╭──

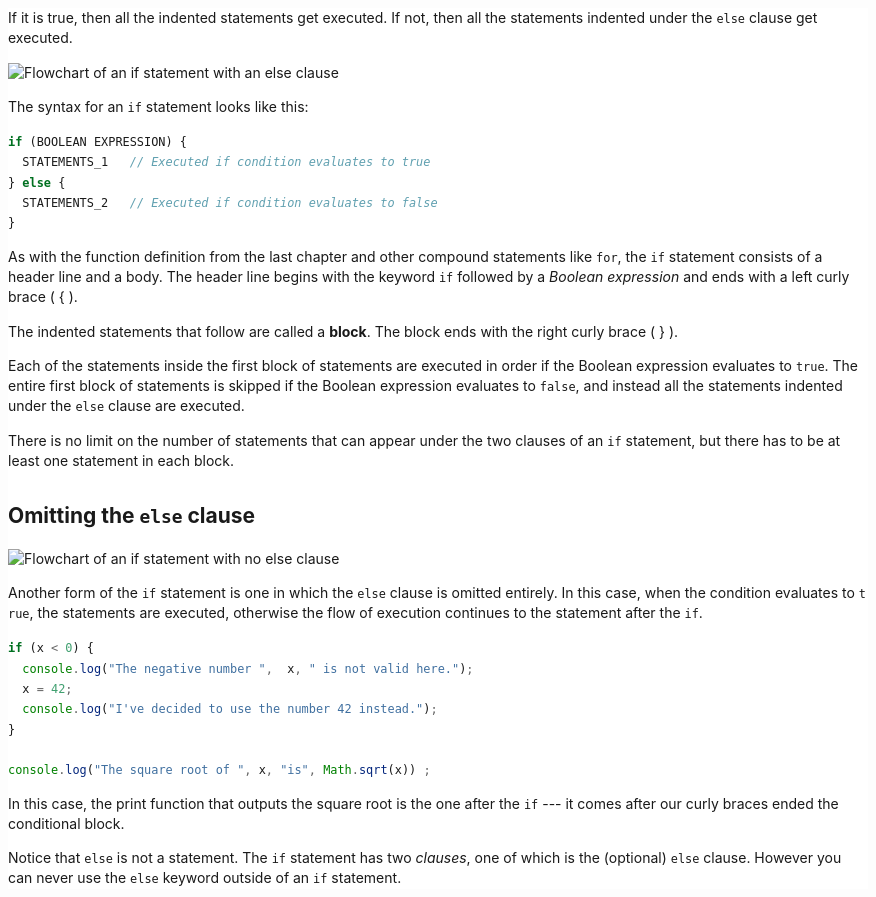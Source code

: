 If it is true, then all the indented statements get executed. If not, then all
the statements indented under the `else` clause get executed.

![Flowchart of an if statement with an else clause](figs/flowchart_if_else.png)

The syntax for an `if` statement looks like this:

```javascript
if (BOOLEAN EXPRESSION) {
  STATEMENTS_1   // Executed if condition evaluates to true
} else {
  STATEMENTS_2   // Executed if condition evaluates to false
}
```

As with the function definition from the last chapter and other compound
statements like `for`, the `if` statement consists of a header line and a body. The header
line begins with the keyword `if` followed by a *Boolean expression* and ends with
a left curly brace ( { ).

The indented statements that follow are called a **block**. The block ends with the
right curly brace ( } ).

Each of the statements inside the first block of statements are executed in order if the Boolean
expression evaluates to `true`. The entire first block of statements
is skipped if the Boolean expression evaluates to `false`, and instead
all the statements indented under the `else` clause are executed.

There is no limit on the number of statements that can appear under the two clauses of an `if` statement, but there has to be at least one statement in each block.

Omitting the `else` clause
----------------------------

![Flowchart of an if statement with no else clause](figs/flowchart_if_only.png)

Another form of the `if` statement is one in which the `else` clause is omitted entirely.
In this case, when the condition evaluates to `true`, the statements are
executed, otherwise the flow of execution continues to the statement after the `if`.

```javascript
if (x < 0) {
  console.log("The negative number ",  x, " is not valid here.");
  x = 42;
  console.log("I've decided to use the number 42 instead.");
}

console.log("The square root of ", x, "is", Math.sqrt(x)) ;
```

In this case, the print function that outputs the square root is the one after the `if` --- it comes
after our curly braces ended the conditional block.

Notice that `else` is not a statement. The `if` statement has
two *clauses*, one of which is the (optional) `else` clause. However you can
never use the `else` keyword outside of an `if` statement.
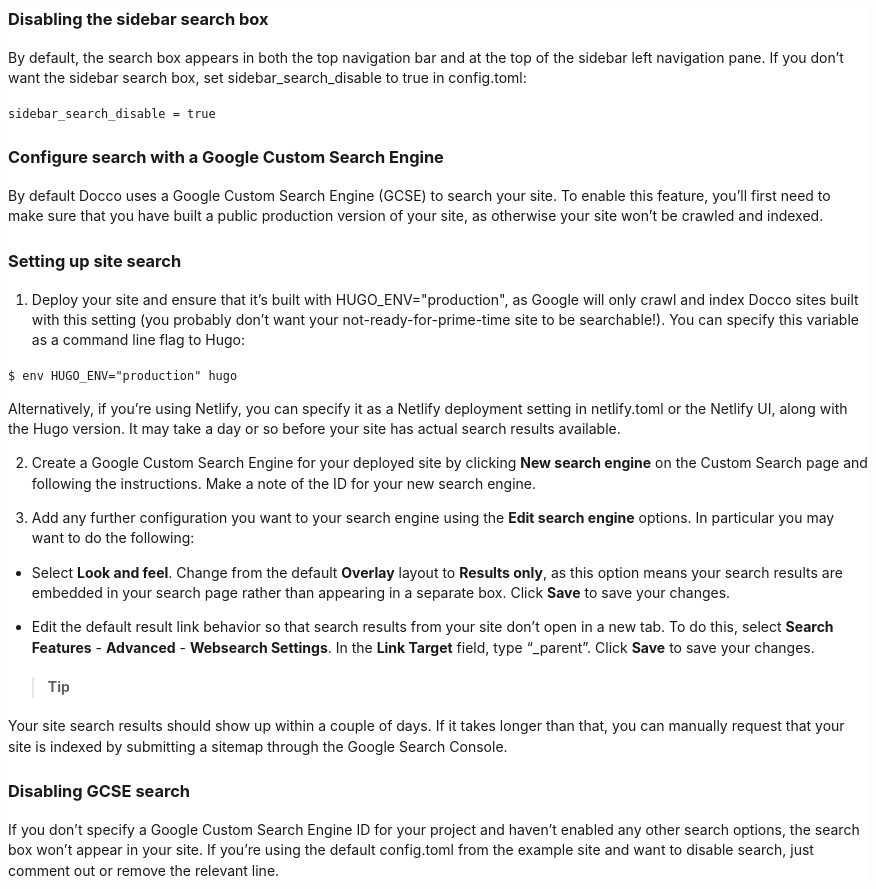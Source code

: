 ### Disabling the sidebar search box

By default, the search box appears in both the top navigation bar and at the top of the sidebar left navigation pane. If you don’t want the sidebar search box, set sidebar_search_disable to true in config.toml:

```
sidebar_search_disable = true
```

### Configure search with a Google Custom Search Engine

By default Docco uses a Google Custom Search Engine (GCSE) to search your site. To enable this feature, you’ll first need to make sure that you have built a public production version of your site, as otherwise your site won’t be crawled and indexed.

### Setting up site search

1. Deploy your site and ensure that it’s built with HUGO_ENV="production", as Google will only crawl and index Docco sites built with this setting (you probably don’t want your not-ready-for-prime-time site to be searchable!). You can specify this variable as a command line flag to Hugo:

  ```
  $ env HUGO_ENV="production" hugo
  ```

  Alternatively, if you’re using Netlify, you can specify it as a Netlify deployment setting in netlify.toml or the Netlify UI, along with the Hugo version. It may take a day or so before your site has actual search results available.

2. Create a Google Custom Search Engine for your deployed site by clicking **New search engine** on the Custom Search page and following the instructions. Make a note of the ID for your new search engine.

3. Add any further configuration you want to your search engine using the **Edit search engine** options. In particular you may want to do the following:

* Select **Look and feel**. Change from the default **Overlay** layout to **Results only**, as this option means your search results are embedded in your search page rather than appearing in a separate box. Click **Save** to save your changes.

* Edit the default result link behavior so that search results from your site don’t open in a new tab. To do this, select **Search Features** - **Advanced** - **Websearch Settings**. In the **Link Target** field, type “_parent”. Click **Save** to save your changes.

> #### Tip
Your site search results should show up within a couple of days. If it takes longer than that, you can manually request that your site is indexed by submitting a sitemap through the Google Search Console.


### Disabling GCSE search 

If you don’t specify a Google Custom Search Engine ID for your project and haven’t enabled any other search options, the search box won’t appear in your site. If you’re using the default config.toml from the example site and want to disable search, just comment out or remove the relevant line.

╰──
╭──

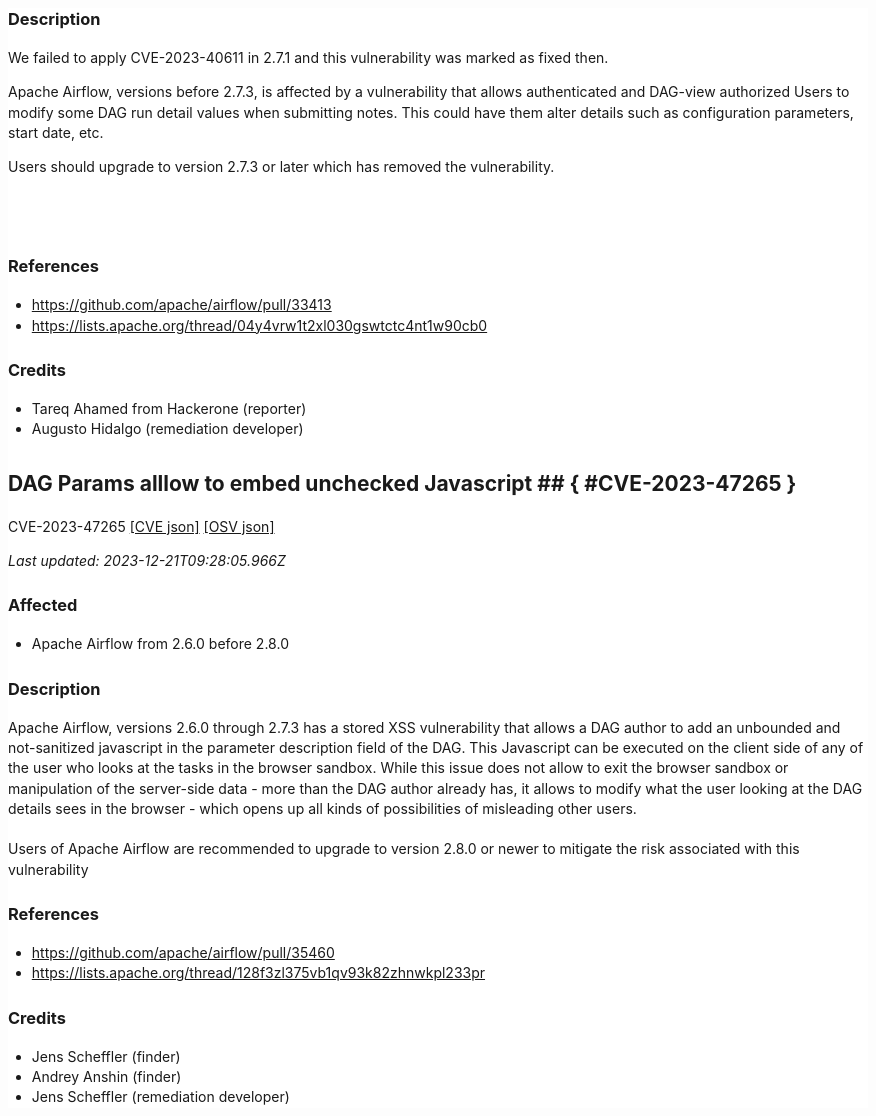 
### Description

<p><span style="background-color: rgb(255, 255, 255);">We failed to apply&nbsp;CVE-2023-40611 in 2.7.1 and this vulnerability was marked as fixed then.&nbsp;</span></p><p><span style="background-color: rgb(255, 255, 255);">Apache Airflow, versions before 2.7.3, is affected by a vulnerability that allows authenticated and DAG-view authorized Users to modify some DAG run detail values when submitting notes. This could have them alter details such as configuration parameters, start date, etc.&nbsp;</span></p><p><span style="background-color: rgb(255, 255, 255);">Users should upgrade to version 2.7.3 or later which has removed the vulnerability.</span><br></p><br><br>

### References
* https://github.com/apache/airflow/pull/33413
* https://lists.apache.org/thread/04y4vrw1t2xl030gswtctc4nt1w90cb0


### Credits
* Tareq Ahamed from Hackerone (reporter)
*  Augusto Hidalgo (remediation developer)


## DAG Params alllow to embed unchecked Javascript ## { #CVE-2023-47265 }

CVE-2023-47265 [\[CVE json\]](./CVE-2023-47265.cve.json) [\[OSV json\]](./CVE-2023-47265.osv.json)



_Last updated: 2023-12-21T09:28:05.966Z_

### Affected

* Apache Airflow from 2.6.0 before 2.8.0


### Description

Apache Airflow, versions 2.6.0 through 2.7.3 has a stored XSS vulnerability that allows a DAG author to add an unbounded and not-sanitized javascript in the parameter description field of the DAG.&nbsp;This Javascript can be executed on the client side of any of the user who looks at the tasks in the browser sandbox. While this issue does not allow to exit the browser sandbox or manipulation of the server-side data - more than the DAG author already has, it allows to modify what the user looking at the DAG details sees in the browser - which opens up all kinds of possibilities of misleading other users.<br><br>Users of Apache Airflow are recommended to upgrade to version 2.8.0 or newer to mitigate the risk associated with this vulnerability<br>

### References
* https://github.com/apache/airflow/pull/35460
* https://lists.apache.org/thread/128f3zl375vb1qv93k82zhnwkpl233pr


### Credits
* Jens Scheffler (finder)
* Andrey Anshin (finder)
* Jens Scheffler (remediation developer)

╰──
╭──

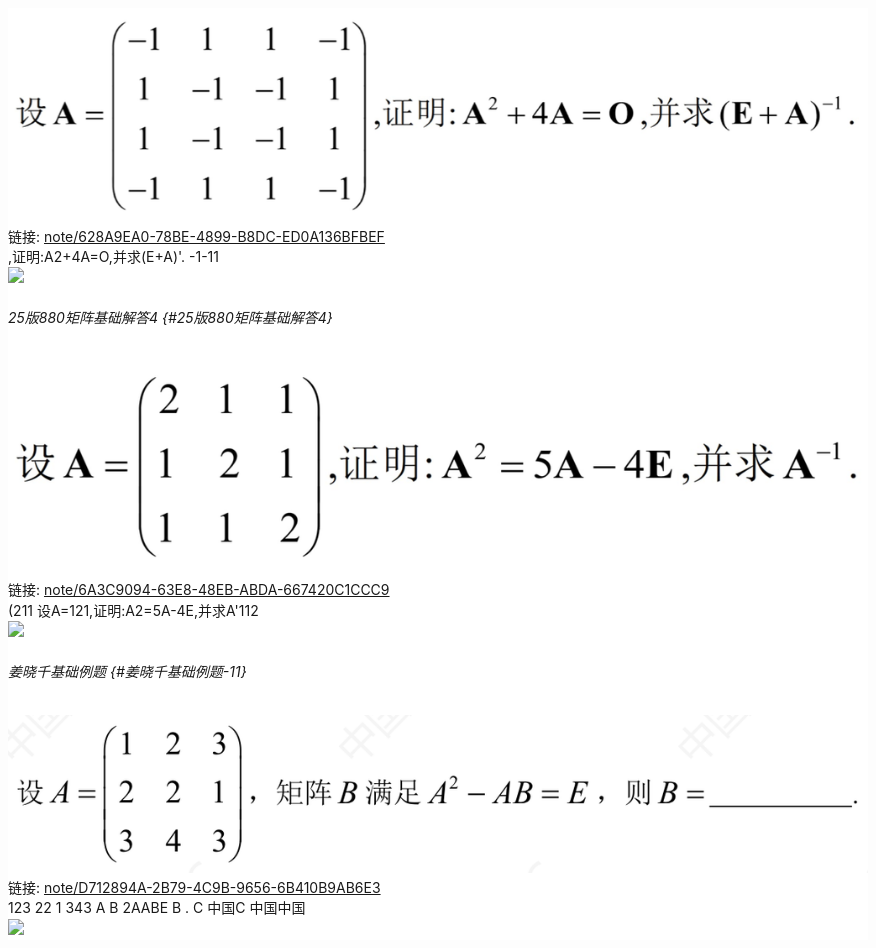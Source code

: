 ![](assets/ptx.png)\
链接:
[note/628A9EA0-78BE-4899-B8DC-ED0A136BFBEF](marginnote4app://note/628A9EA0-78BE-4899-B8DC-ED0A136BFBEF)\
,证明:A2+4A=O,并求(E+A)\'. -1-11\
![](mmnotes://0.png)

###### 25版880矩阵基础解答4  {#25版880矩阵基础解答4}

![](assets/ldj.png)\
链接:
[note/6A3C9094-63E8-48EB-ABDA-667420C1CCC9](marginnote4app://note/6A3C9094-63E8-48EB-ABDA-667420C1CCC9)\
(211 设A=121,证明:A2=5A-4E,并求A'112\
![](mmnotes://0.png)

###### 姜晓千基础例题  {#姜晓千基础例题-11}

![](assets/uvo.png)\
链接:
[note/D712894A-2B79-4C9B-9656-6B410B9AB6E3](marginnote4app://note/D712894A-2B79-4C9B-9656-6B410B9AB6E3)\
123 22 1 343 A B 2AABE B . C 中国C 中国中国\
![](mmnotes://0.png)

╰──

### Exercise details
Repeat, exactly as they stand above, the lines from the line with "2. Create a" to the line with "### Disabling GCSE search", both lines included.

### Problem solution
2. Create a Google Custom Search Engine for your deployed site by clicking **New search engine** on the Custom Search page and following the instructions. Make a note of the ID for your new search engine.

3. Add any further configuration you want to your search engine using the **Edit search engine** options. In particular you may want to do the following:

* Select **Look and feel**. Change from the default **Overlay** layout to **Results only**, as this option means your search results are embedded in your search page rather than appearing in a separate box. Click **Save** to save your changes.

* Edit the default result link behavior so that search results from your site don’t open in a new tab. To do this, select **Search Features** - **Advanced** - **Websearch Settings**. In the **Link Target** field, type “_parent”. Click **Save** to save your changes.

> #### Tip
Your site search results should show up within a couple of days. If it takes longer than that, you can manually request that your site is indexed by submitting a sitemap through the Google Search Console.


### Disabling GCSE search 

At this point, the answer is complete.